Segment Start: Record excerpts

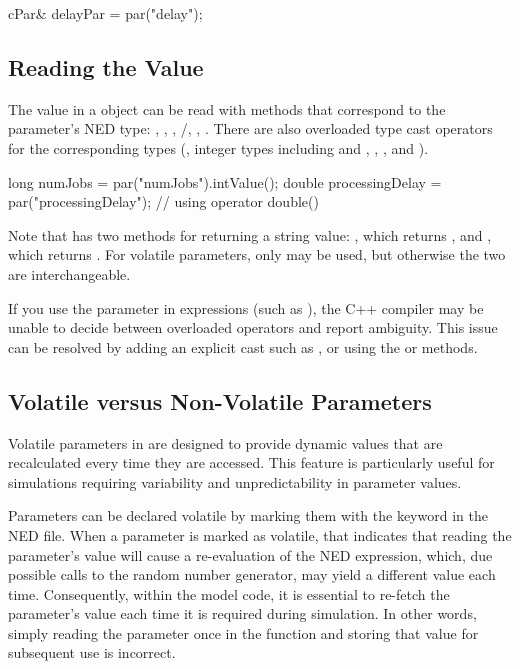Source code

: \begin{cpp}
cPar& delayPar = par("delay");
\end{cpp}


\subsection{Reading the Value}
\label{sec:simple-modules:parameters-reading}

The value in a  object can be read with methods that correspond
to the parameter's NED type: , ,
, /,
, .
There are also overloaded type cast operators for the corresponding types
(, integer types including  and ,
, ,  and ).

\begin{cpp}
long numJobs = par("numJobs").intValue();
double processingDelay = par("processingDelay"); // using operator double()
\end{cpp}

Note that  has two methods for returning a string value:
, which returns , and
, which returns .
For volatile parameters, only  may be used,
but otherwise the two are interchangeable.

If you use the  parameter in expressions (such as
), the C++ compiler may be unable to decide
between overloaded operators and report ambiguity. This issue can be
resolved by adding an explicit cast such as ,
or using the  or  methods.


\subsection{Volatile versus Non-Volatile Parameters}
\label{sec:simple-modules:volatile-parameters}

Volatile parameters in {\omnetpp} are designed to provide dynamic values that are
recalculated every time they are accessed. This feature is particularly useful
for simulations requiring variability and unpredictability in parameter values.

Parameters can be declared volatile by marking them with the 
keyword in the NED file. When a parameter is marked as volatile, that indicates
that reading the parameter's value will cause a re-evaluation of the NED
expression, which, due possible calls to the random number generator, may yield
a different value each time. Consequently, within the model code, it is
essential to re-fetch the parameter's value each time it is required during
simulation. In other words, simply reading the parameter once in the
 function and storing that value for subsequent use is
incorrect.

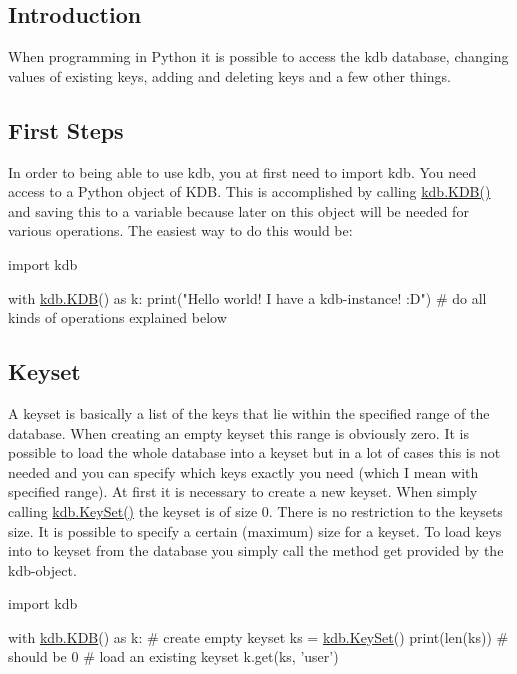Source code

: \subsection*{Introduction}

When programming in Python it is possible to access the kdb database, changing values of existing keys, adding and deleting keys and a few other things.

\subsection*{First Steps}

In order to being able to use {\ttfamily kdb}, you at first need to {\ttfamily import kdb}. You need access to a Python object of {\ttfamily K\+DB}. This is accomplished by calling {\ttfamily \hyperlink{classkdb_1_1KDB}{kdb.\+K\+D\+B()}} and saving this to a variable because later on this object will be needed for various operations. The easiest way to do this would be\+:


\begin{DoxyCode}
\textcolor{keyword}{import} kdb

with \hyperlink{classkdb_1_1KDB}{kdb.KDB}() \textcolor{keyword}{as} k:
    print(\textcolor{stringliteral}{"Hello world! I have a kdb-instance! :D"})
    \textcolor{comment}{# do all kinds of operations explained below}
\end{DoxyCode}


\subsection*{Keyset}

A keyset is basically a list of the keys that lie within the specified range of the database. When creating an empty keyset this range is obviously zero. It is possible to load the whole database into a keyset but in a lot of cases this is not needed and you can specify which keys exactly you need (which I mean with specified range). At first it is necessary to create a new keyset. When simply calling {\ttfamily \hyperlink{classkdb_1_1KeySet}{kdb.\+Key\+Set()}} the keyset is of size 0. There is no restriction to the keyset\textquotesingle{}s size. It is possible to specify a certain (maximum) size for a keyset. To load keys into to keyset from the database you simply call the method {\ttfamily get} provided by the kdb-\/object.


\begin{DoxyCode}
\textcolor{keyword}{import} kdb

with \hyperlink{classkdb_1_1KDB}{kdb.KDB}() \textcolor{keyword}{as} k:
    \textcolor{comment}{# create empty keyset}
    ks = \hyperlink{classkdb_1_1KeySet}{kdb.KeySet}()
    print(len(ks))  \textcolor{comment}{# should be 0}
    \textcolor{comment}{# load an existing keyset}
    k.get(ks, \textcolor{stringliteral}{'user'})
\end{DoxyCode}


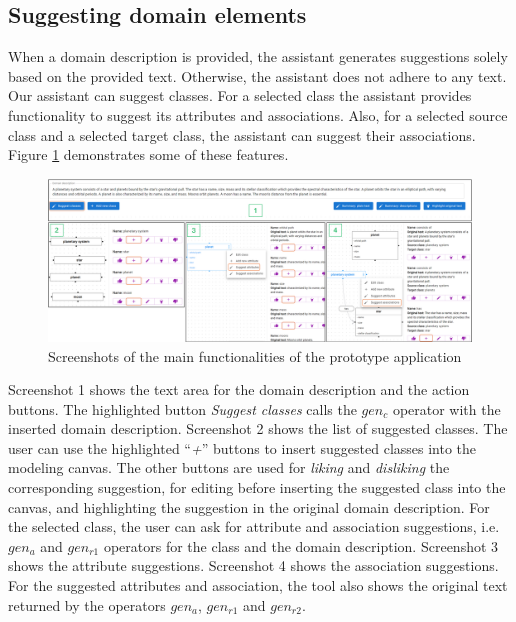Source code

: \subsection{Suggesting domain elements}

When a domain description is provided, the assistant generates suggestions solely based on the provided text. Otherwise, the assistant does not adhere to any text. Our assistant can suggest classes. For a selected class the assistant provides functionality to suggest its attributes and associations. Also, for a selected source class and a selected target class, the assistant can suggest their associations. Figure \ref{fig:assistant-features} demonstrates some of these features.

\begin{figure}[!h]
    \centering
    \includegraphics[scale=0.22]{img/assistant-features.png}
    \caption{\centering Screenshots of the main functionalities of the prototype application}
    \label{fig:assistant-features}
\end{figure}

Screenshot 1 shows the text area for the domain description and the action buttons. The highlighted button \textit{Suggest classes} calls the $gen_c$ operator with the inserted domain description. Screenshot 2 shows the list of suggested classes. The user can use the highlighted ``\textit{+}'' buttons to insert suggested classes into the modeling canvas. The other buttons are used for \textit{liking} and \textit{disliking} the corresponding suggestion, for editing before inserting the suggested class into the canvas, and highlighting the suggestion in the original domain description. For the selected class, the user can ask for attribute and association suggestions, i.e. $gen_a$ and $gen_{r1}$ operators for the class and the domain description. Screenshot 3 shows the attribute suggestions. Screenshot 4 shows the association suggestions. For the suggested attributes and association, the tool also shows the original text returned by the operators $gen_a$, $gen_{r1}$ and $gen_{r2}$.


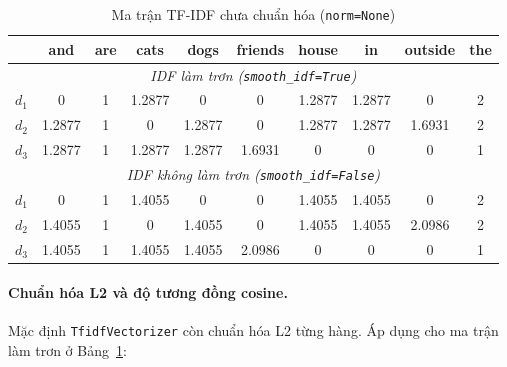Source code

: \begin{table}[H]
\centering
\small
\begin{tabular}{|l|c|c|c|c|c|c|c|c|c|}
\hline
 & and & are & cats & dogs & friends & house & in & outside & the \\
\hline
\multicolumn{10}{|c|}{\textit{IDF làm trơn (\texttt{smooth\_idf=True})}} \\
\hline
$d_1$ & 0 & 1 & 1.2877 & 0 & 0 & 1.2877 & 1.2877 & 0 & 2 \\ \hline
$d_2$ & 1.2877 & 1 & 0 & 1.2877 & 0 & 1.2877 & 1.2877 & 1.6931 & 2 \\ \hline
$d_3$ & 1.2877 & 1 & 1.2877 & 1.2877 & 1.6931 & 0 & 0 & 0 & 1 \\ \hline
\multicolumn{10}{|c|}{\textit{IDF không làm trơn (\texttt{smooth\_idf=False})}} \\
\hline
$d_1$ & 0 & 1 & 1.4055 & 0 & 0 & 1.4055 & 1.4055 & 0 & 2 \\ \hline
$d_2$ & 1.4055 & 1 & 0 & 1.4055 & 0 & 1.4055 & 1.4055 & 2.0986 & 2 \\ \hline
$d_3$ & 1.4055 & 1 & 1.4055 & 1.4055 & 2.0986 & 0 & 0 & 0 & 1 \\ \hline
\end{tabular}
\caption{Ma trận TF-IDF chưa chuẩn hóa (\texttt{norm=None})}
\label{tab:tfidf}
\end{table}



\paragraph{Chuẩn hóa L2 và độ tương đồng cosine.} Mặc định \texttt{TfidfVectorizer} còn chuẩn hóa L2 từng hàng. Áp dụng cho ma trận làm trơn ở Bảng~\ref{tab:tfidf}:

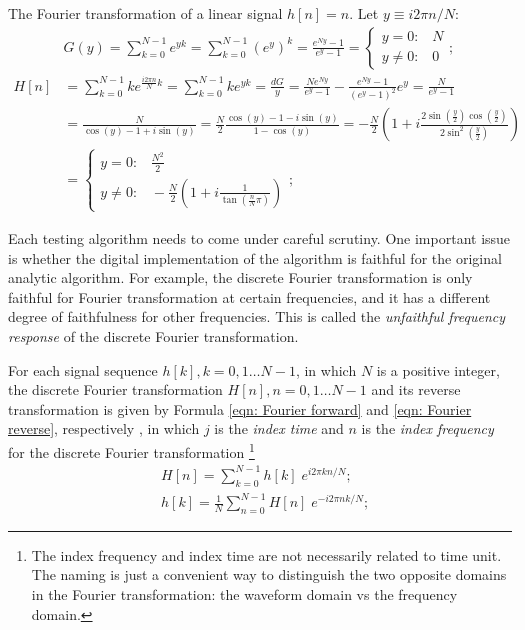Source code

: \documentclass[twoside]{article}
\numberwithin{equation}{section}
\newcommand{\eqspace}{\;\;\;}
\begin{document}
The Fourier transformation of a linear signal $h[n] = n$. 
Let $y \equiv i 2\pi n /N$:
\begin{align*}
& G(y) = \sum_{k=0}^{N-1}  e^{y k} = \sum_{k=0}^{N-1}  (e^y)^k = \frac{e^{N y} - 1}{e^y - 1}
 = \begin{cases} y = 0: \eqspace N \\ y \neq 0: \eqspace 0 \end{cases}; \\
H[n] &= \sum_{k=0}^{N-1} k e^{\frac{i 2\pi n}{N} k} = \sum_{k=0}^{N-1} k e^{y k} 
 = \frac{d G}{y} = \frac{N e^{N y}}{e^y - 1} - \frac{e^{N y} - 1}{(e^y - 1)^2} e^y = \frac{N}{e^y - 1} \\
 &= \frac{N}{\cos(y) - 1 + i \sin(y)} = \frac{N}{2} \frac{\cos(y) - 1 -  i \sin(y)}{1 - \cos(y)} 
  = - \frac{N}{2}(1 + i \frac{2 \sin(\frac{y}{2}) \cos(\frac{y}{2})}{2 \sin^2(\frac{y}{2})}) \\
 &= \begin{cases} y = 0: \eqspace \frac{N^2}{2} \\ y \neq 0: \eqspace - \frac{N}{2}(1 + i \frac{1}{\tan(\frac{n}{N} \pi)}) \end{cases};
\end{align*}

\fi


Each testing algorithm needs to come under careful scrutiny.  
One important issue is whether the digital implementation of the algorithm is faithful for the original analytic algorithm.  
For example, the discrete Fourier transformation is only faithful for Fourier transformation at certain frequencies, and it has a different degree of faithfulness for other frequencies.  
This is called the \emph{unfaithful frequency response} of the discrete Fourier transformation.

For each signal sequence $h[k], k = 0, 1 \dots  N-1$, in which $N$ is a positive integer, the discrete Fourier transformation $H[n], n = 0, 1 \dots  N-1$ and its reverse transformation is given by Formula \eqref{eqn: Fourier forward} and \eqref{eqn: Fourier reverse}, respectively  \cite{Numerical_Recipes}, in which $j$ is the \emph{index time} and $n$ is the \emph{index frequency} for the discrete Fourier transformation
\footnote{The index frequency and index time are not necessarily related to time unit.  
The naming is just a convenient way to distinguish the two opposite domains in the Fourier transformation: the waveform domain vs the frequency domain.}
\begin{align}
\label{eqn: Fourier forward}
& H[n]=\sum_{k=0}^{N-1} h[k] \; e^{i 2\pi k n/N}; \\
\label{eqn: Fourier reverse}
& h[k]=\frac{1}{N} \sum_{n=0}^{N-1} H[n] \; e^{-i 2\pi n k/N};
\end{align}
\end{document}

Segment End: Record excerpts

◆ Your instructions:
A single number is required: how many lines in these records contain "forward".

◆ Exercise answer:
2